Still clueless as to what changed Jim's jolly old England into one huge Ozzfest, he is rescued briefly by Selina (Naomie Harris) and Mark (Noah Huntley), a pair of "survivors." They explain the origins of the murderous "infection" to Jim, as well as how it can be transferred in a drop of blood, and that the only cure is to be burned alive or chopped up in little pieces. Man, and you thought cooties were bad.
Moving fright along, the trio of survivors takes a relaxing day trip up to Depford to find Jim's mom and dad dead from a pill-induced suicide pact, "Don't wake up," being their last words of parental advice, presciently penned while Jim was still in his coma. Soon, after another zombie attack, Mark is infected and cold-bloodedly "cured" by Selina. Jim and Selina then travel back in the gallows of swinging London, where they meet another pair of survivors: the father-daughter team of cab driver Frank (Brendan Gleeson) and fifteen-year-old Hannah (Megan Burns).
Together the four set off for Manchester in Frank's taxi, following an automated military radio signal promising safety and an "answer" to the infection. Jim, Selina and company battle their way past hordes of undead so hideous the Lord of the Rings would drop his bling-bling and make a post-haste about face.
Eventually, three remaining survivors reach the militia compound only to find that despite initial pleasantries, the officers are far from gentlemen and the fight for their lives is equally far from finished.
In case you hadn't noticed, or rob graves on your days off, there aren't a lot of laughs here, save for Frank keeping the meter running in his cab and leaving his credit card at a ransacked supermarket. But the relief that these bits and a few others provide are welcome shots of humanity that save 28 Days Later from falling into its own meat grinder. And if you still want to know what's the point of all this chaos and bloodshed; aside from being the coolest-as-shit zombie flick of the past twenty-five years, there's also a cunning comment or two about violence in media, social rage and mankind's need for a worldwide timeout.

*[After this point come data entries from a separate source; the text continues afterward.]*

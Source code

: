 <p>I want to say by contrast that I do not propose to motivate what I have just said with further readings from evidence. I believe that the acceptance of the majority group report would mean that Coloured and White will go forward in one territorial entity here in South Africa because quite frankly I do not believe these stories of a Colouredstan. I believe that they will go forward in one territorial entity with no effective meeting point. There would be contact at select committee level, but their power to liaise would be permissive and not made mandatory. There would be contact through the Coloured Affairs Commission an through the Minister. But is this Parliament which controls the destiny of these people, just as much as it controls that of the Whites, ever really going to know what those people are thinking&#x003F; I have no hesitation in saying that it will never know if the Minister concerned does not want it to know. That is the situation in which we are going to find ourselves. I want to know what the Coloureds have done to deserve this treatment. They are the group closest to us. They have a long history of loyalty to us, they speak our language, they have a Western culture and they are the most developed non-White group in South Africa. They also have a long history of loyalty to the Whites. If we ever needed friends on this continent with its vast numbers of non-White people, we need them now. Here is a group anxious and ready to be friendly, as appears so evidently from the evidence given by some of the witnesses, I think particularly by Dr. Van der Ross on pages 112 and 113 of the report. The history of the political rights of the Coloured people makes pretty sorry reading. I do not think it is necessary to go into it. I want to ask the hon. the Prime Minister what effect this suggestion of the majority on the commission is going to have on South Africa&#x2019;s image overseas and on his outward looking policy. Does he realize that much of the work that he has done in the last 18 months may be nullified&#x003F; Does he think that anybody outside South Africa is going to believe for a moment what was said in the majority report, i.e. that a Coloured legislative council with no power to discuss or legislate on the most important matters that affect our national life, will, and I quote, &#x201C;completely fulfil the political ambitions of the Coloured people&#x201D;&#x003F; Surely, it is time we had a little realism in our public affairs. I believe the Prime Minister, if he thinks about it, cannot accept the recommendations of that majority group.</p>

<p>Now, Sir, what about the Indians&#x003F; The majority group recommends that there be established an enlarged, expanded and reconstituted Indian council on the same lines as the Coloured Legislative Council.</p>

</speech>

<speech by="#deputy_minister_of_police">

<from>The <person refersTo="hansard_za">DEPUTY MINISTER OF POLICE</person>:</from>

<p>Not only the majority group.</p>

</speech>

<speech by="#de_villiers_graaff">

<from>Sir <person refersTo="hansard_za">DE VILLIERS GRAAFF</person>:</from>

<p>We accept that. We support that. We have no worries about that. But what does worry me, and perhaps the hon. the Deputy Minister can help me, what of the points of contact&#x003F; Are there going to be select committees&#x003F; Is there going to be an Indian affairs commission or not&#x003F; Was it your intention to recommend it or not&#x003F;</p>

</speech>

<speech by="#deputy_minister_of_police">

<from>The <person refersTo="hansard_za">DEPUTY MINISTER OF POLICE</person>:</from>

Not for the feint of heart, high of blood pressure or loose of stools, 28 Days Later ranks severed-head-and-shoulders above half-baked horror shows like 2001's Alejandro Amenabar's lackluster The Others. And even if Boyle's brew isn't as creepy as, say, Gore Verbinski's 2002 remake of The Ring, clever filming and crafty performances, not to mention Alex Garland's (novelist of The Beach) scalpel-sharp script keep 28 Days Later's plot boiling over with gruesome grit and genuine glee.
It might not keep you up tossing and turning until Halloween, but the shell-shocked feeling experienced upon exiting 28 Days Later makes everyday disasters like SARS, the Middle East, and Martha Stewart seem somehow not so terrifying. And to quote madhouse-ready Martha herself, that is "a good thing," indeed.